In the 1970's, men could swear and smoke in the newsrooms but it wasn't acceptable for women to cry.
It's this contradiction that helped Cronkite Dean Kristin Gilger come up with the title of her forthcoming book "There’s No Crying in Newsrooms: What Women Have Learned About What It Takes to Lead."
Gilger is cowriting the book, which is slated to come out in July 2019, with Cronkite professor of practice Julia Wallace. The book will tell the stories of women who came into newsrooms in the 1970s when lawsuits allowed them in, along with women working in present-day newsrooms.

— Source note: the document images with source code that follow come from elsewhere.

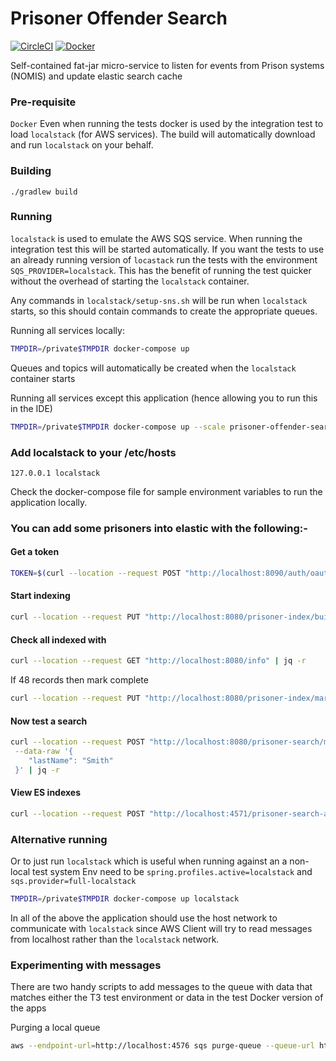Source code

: # Prisoner Offender Search

[![CircleCI](https://circleci.com/gh/ministryofjustice/prisoner-offender-search/tree/master.svg?style=svg)](https://circleci.com/gh/ministryofjustice/prisoner-offender-search)
[![Docker](https://quay.io/repository/hmpps/prisoner-offender-search/status)](https://quay.io/repository/hmpps/prisoner-offender-search/status)


Self-contained fat-jar micro-service to listen for events from Prison systems (NOMIS) and update elastic search cache

### Pre-requisite

`Docker` Even when running the tests docker is used by the integration test to load `localstack` (for AWS services). The build will automatically download and run `localstack` on your behalf.

### Building

```./gradlew build```

### Running

`localstack` is used to emulate the AWS SQS service. When running the integration test this will be started automatically. If you want the tests to use an already running version of `locastack` run the tests with the environment `SQS_PROVIDER=localstack`. This has the benefit of running the test quicker without the overhead of starting the `localstack` container.

Any commands in `localstack/setup-sns.sh` will be run when `localstack` starts, so this should contain commands to create the appropriate queues.

Running all services locally:
```bash
TMPDIR=/private$TMPDIR docker-compose up
```
Queues and topics will automatically be created when the `localstack` container starts

Running all services except this application (hence allowing you to run this in the IDE)

```bash
TMPDIR=/private$TMPDIR docker-compose up --scale prisoner-offender-search=0
```

### Add localstack to your /etc/hosts
```
127.0.0.1 localstack
```
Check the docker-compose file for sample environment variables to run the application locally.

### You can add some prisoners into elastic with the following:-

#### Get a token
```bash
TOKEN=$(curl --location --request POST "http://localhost:8090/auth/oauth/token?grant_type=client_credentials" --header "Authorization: Basic $(echo -n prisoner-offender-search-client:clientsecret | base64)" |  jq -r .access_token)
```

#### Start indexing
```bash
curl --location --request PUT "http://localhost:8080/prisoner-index/build-index" --header "Authorization: Bearer $TOKEN" | jq -r
```

#### Check all indexed with
```bash
curl --location --request GET "http://localhost:8080/info" | jq -r
```

If 48 records then mark complete
```bash
curl --location --request PUT "http://localhost:8080/prisoner-index/mark-complete" --header "Authorization: Bearer $TOKEN" | jq -r
```

#### Now test a search
```bash
curl --location --request POST "http://localhost:8080/prisoner-search/match" --header "Authorization: Bearer $TOKEN" --header 'Content-Type: application/json' \
 --data-raw '{
    "lastName": "Smith"
 }' | jq -r
```

#### View ES indexes
```bash
curl --location --request POST "http://localhost:4571/prisoner-search-a/_search" | jq
```

### Alternative running
Or to just run `localstack` which is useful when running against an a non-local test system Env need to be `spring.profiles.active=localstack` and `sqs.provider=full-localstack`

```bash
TMPDIR=/private$TMPDIR docker-compose up localstack
```

In all of the above the application should use the host network to communicate with `localstack` since AWS Client will try to read messages from localhost rather than the `localstack` network.
### Experimenting with messages

There are two handy scripts to add messages to the queue with data that matches either the T3 test environment or data in the test Docker version of the apps

Purging a local queue
```bash
aws --endpoint-url=http://localhost:4576 sqs purge-queue --queue-url http://localhost:4576/queue/prisoner_offender_index_queue
```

"They weren’t particularly welcomed, but they fought their way to the top," Wallace said. "It focuses on women from then until current times, and how they got into leadership positions, what they did when they got there, and the lessons they’ve learned along the way."
Gilger said writing the book was difficult, but coming up with a title was equally as challenging. The two struggled with the work's title for over a year, until one day when Gilger was driving home with her daughter, and “There's No Crying in Newsrooms,” came to mind in light of her favorite movie, "A League of Their Own."
After Gilger thought of the title, she said it made perfect sense, because crying in the newsroom was not something women were allowed to do.
“If you had to cry, you would go to the restroom,” Gilger said.
When Gilger called Wallace and asked her if she wanted to help her write the book, she accepted.
The duo has been working on the book for over a year and plan to sell it on Amazon and and in some bookstores as well.
The topic of women leadership in the news industry is something Gilger thought about for a long time prior to writing the book, adding that she and Wallace were working in the news business at a time when a large number of women entered newsrooms across the country.
Gilger said there were multiple reasons behind the duo's decision to write this book, with a harsh realization that even years later, many female journalists continue to experience the same difficulties they did.
“From being at Cronkite and working with students, it was clear to us that things didn’t change as much as we hoped they would," Gilger said. "We also have daughters who are facing the things we faced."
Additionally, it also occurred to Gilger that women who emerged as news leaders in the 70s and 80s never really had their stories told. Gilger and Wallace were also curious about what women’s experiences were, and what they could pass on to future female journalists.
“We interviewed over 100 people, most of them women, and the biggest surprise to both of us was that women were so eager to talk to us about their stories," Gilger said. "It’s like nobody has ever asked them this before, and they had so much to say."
One of the women interviewed was Cronkite adjunct faculty member Tracy Greer. Greer stated she was happy to participate because the topic of women in media is something she finds very important and relevant.
"The industry is in a place where majority of journalism school students are young women, but media management jobs are overwhelmingly held by men," Greer said in an email. "The numbers are especially stark in sports media."
Correction: A previous version of this story incorrectly stated Tracy Greer's position at ASU. It has since been updated to reflect her correct position.